(Collected data)
BEGIN
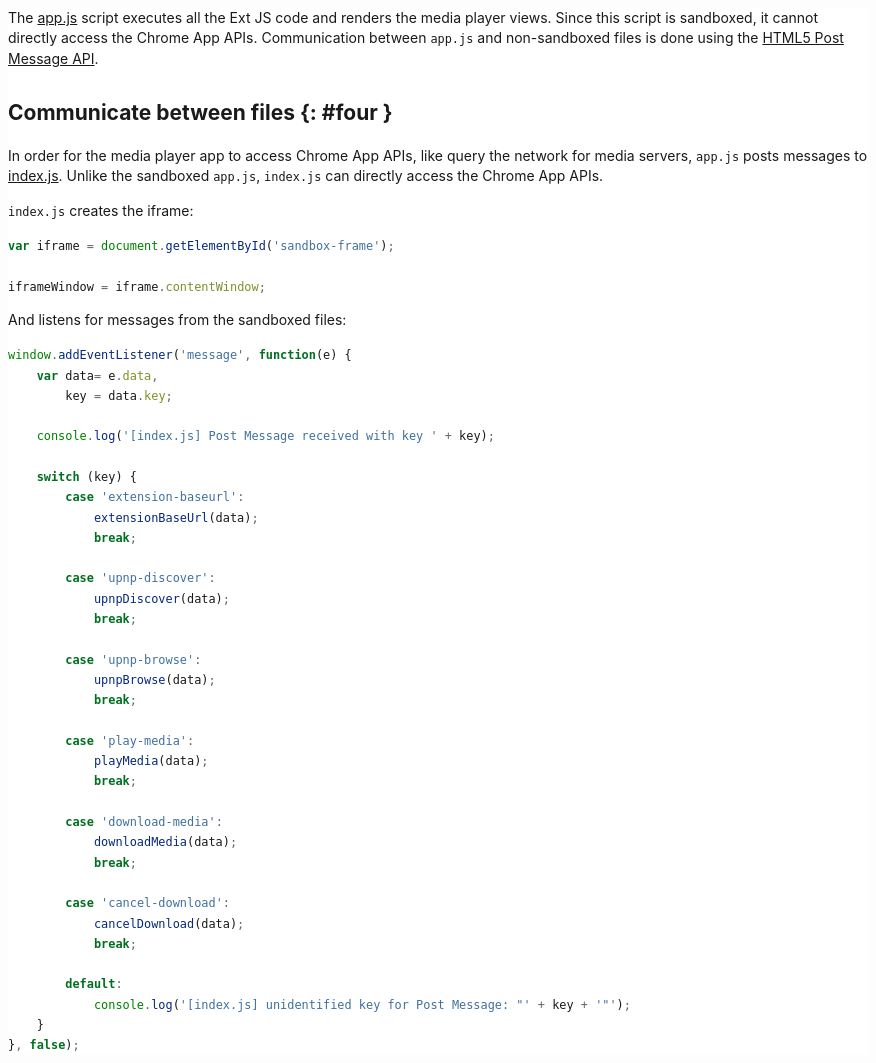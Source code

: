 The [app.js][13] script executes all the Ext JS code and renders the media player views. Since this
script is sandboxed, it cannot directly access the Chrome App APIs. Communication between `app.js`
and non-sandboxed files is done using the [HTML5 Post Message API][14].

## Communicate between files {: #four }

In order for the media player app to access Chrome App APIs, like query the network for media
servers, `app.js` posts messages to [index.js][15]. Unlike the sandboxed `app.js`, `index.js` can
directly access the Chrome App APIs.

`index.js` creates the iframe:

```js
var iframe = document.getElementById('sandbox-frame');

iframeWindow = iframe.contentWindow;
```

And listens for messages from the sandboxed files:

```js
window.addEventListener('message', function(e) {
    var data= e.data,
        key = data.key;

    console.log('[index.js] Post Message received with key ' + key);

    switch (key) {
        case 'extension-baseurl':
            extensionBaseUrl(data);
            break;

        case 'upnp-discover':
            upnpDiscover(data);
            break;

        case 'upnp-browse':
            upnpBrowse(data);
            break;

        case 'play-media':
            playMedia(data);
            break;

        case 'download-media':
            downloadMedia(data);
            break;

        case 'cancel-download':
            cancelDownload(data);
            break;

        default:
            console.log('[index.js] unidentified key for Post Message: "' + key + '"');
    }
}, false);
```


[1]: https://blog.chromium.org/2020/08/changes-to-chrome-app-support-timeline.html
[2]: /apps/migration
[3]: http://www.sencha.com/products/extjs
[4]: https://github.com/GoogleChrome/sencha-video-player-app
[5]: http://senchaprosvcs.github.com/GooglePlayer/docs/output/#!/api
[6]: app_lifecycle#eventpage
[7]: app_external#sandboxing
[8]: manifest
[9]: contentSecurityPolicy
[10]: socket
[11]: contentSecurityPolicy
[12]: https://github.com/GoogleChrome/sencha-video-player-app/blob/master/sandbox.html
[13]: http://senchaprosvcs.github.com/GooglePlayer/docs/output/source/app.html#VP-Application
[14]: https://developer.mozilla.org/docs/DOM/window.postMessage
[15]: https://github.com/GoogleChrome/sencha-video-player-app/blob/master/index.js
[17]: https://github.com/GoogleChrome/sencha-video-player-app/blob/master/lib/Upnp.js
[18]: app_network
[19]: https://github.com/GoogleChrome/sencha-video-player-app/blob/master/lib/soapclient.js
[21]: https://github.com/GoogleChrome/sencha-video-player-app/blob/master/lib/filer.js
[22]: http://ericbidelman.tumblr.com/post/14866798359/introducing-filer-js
END
BEGIN
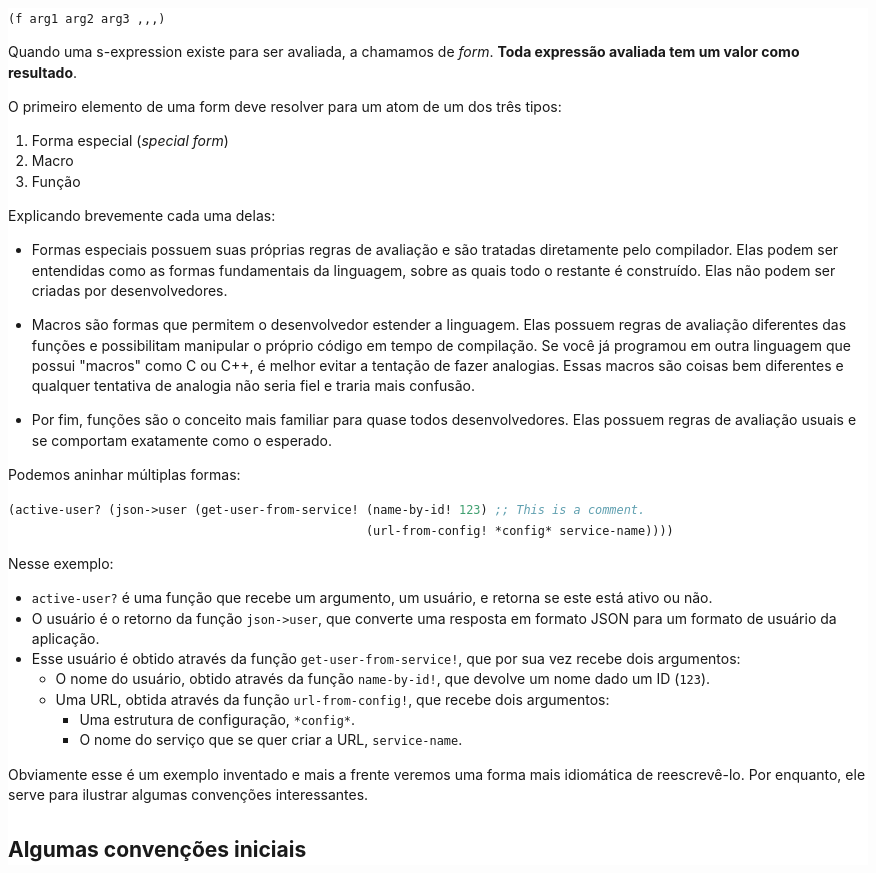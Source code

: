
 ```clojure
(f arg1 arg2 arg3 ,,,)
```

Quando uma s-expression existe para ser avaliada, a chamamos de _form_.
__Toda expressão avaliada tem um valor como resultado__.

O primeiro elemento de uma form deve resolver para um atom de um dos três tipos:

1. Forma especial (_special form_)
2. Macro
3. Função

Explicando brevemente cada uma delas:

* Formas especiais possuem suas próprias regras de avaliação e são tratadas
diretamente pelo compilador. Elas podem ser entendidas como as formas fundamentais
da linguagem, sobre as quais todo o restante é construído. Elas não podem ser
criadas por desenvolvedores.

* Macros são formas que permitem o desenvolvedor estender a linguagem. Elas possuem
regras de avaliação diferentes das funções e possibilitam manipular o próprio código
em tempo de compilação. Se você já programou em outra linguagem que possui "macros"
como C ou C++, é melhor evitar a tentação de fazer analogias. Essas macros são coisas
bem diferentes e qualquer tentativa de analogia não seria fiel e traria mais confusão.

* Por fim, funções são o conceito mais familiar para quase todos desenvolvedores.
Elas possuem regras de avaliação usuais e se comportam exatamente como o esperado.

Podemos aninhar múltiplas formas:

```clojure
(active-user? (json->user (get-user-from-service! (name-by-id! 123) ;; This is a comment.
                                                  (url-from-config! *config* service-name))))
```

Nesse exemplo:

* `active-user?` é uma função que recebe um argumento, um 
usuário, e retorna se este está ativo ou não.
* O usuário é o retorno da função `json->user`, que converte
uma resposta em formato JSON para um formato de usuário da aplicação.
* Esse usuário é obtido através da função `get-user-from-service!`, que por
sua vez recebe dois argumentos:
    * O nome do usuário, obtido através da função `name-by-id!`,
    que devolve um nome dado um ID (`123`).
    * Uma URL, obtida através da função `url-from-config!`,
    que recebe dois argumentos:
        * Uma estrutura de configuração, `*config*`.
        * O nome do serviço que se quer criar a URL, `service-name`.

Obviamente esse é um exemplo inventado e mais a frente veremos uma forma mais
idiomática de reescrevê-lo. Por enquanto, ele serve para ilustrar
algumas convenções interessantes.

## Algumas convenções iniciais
END
What you have to do: From the line holding "usuário, e retorna se este está ativo ou não." to the line holding "## Algumas convenções iniciais", inclusive, restate each line above exactly as written.

Solution to this problem:
usuário, e retorna se este está ativo ou não.
* O usuário é o retorno da função `json->user`, que converte
uma resposta em formato JSON para um formato de usuário da aplicação.
* Esse usuário é obtido através da função `get-user-from-service!`, que por
sua vez recebe dois argumentos:
    * O nome do usuário, obtido através da função `name-by-id!`,
    que devolve um nome dado um ID (`123`).
    * Uma URL, obtida através da função `url-from-config!`,
    que recebe dois argumentos:
        * Uma estrutura de configuração, `*config*`.
        * O nome do serviço que se quer criar a URL, `service-name`.

Obviamente esse é um exemplo inventado e mais a frente veremos uma forma mais
idiomática de reescrevê-lo. Por enquanto, ele serve para ilustrar
algumas convenções interessantes.

## Algumas convenções iniciais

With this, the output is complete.